Invece proprio di rifiuto si tratta, tanto che i legali alla fine presentano la denuncia. La Regione è responsabile di gravissime omissioni, si legge nelle 50 pagine: sapeva che il territorio regionale era ed è “strutturalmente esposto per ampie zone al rischio valanghe; che doveva essere realizzata la mappatura dei territori esposti; che erano in fase di elaborazione delle procedure, da concordare col corpo forestale, per la diffusione puntuale, tramite sms, del rischio valanghe agli enti delle aree interessate”. In sei giorni, dal 23 al 29 luglio del 2014, sparisce la Carta di localizzazione del pericolo valanghe”, nonostante ci fosse già una delibera che stanziava fondi. Ma ecco cosa dicono gli avvocati Tatozzi, Valentini e Manieri:
“Il Sindaco di Farindola ci ha conferito un incarico – spiegano i tre avvocati – quello di indagare non solo a sua difesa, ma a 360 gradi, per fornire un contributo all’accertamento della verità su questa terribile sciagura che ha colpito la nostra Regione. Il Sindaco è consapevole che nel mandato che ha ricevuto dal Popolo è inclusa la protezione degli abitanti del territorio comunale ed è pronto a rispondere davanti alla giustizia delle sue condotte; ma vuole che l’accertamento includa tutti coloro che, al pari di lui, hanno ricevuto un mandato popolare che include anche la protezione dai pericoli, compreso il Presidente della Regione. E del resto il Presidente è capo della Protezione Civile regionale esattamente come il Sindaco lo è della Protezione Civile comunale e il Prefetto del livello Provinciale”
Il Presidente sapeva dell’emergenza neve in arrivo; sapeva della sua gravità.
“Conosceva i possibili costi in termini di vite – sostengono i tre avvocati – Sapeva sin dal giorno 16 che la Sala Operativa era in stato di massima allerta proprio a causa delle difficoltà di circolazione già create a quella data dalle copiose nevicate in atto; ma ciò nonostante non ha svolto nessuno dei compiti che la legge gli imponeva.
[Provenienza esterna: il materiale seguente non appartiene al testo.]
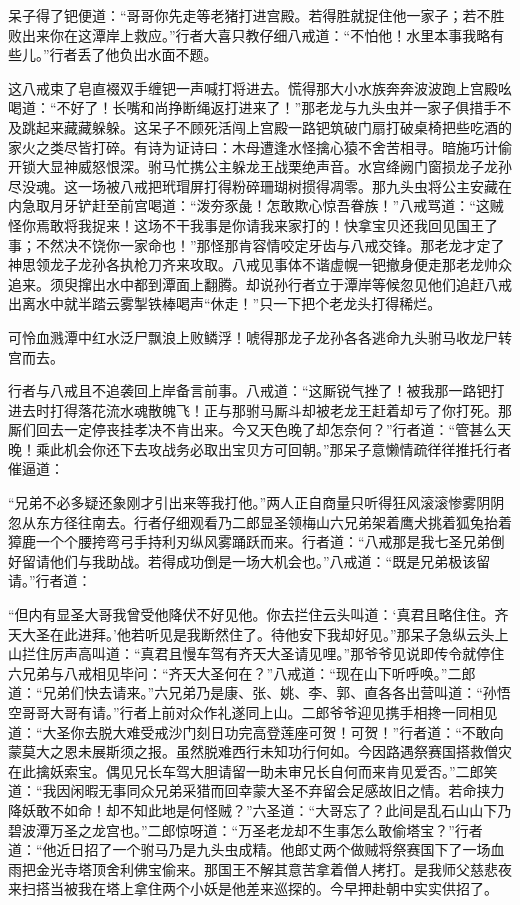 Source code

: \documentclass[12pt,UTF8]{ctexbook}
\begin{document}
呆子得了钯便道：“哥哥你先走等老猪打进宫殿。若得胜就捉住他一家子；若不胜败出来你在这潭岸上救应。”行者大喜只教仔细八戒道：“不怕他！水里本事我略有些儿。”行者丢了他负出水面不题。

这八戒束了皂直裰双手缠钯一声喊打将进去。慌得那大小水族奔奔波波跑上宫殿吆喝道：“不好了！长嘴和尚挣断绳返打进来了！”那老龙与九头虫并一家子俱措手不及跳起来藏藏躲躲。这呆子不顾死活闯上宫殿一路钯筑破门扇打破桌椅把些吃酒的家火之类尽皆打碎。有诗为证诗曰：木母遭逢水怪擒心猿不舍苦相寻。暗施巧计偷开锁大显神威怒恨深。驸马忙携公主躲龙王战栗绝声音。水宫绛阙门窗损龙子龙孙尽没魂。这一场被八戒把玳瑁屏打得粉碎珊瑚树掼得凋零。那九头虫将公主安藏在内急取月牙铲赶至前宫喝道：“泼夯豕彘！怎敢欺心惊吾眷族！”八戒骂道：“这贼怪你焉敢将我捉来！这场不干我事是你请我来家打的！快拿宝贝还我回见国王了事；不然决不饶你一家命也！”那怪那肯容情咬定牙齿与八戒交锋。那老龙才定了神思领龙子龙孙各执枪刀齐来攻取。八戒见事体不谐虚幌一钯撤身便走那老龙帅众追来。须臾撺出水中都到潭面上翻腾。却说孙行者立于潭岸等候忽见他们追赶八戒出离水中就半踏云雾掣铁棒喝声“休走！”只一下把个老龙头打得稀烂。

可怜血溅潭中红水泛尸飘浪上败鳞浮！唬得那龙子龙孙各各逃命九头驸马收龙尸转宫而去。

行者与八戒且不追袭回上岸备言前事。八戒道：“这厮锐气挫了！被我那一路钯打进去时打得落花流水魂散魄飞！正与那驸马厮斗却被老龙王赶着却亏了你打死。那厮们回去一定停丧挂孝决不肯出来。今又天色晚了却怎奈何？”行者道：“管甚么天晚！乘此机会你还下去攻战务必取出宝贝方可回朝。”那呆子意懒情疏徉徉推托行者催逼道：

“兄弟不必多疑还象刚才引出来等我打他。”两人正自商量只听得狂风滚滚惨雾阴阴忽从东方径往南去。行者仔细观看乃二郎显圣领梅山六兄弟架着鹰犬挑着狐兔抬着獐鹿一个个腰挎弯弓手持利刃纵风雾踊跃而来。行者道：“八戒那是我七圣兄弟倒好留请他们与我助战。若得成功倒是一场大机会也。”八戒道：“既是兄弟极该留请。”行者道：

“但内有显圣大哥我曾受他降伏不好见他。你去拦住云头叫道：‘真君且略住住。齐天大圣在此进拜。’他若听见是我断然住了。待他安下我却好见。”那呆子急纵云头上山拦住厉声高叫道：“真君且慢车驾有齐天大圣请见哩。”那爷爷见说即传令就停住六兄弟与八戒相见毕问：“齐天大圣何在？”八戒道：“现在山下听呼唤。”二郎道：“兄弟们快去请来。”六兄弟乃是康、张、姚、李、郭、直各各出营叫道：“孙悟空哥哥大哥有请。”行者上前对众作礼遂同上山。二郎爷爷迎见携手相搀一同相见道：“大圣你去脱大难受戒沙门刻日功完高登莲座可贺！可贺！”行者道：“不敢向蒙莫大之恩未展斯须之报。虽然脱难西行未知功行何如。今因路遇祭赛国搭救僧灾在此擒妖索宝。偶见兄长车驾大胆请留一助未审兄长自何而来肯见爱否。”二郎笑道：“我因闲暇无事同众兄弟采猎而回幸蒙大圣不弃留会足感故旧之情。若命挟力降妖敢不如命！却不知此地是何怪贼？”六圣道：“大哥忘了？此间是乱石山山下乃碧波潭万圣之龙宫也。”二郎惊呀道：“万圣老龙却不生事怎么敢偷塔宝？”行者道：“他近日招了一个驸马乃是九头虫成精。他郎丈两个做贼将祭赛国下了一场血雨把金光寺塔顶舍利佛宝偷来。那国王不解其意苦拿着僧人拷打。是我师父慈悲夜来扫搭当被我在塔上拿住两个小妖是他差来巡探的。今早押赴朝中实实供招了。
\end{document}

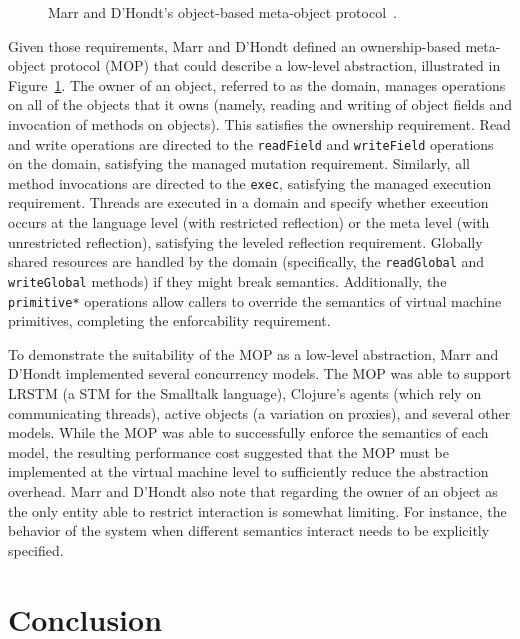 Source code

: \documentclass{sig-alternate}
\newcommand{\code}[1]{\texttt{#1}}
\begin{document}
\begin{figure}[ht]
  \centering
  \resizebox{0.63\linewidth}{!}{}
  \caption{Marr and D'Hondt's object-based meta-object protocol~\cite{Marr2012}.}
\label{figure:obmop}
\end{figure}

Given those requirements, Marr and D'Hondt defined an ownership-based meta-object protocol (MOP) that could describe a low-level abstraction, illustrated in Figure~\ref{figure:obmop}. The owner of an object, referred to as the domain, manages operations on all of the objects that it owns (namely, reading and writing of object fields and invocation of methods on objects). This satisfies the ownership requirement. Read and write operations are directed to the \code{readField} and \code{writeField} operations on the domain, satisfying the managed mutation requirement. Similarly, all method invocations are directed to the \code{exec}, satisfying the managed execution requirement. Threads are executed in a domain and specify whether execution occurs at the language level (with restricted reflection) or the meta level (with unrestricted reflection), satisfying the leveled reflection requirement. Globally shared resources are handled by the domain (specifically, the \code{readGlobal} and \code{writeGlobal} methods) if they might break semantics. Additionally, the \code{primitive*} operations allow callers to override the semantics of virtual machine primitives, completing the enforcability requirement.

To demonstrate the suitability of the MOP as a low-level abstraction, Marr and D'Hondt implemented several concurrency models. The MOP was able to support LRSTM (a STM for the Smalltalk language), Clojure's agents (which rely on communicating threads), active objects (a variation on proxies), and several other models. While the MOP was able to successfully enforce the semantics of each model, the resulting performance cost suggested that the MOP must be implemented at the virtual machine level to sufficiently reduce the abstraction overhead. Marr and D'Hondt also note that regarding the owner of an object as the only entity able to restrict interaction is somewhat limiting. For instance, the behavior of the system when different semantics interact needs to be explicitly specified.

\section{Conclusion}
\end{document}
In sostanza, ciò che viene denunciato non è l’emergenza “dopo Rigopiano” ma l’assenza di una organizzazione per la prevenzione e per la gestione dell’emergenza neve. Quindi, aggiungono, “se il massimo organo di comando della Protezione civile regionale avesse ordinato la dovuta prevenzione e se avesse poi gestito l’emergenza neve nei modi ordinati dalla legge, oggi non saremmo qui a parlare di Rigopiano”.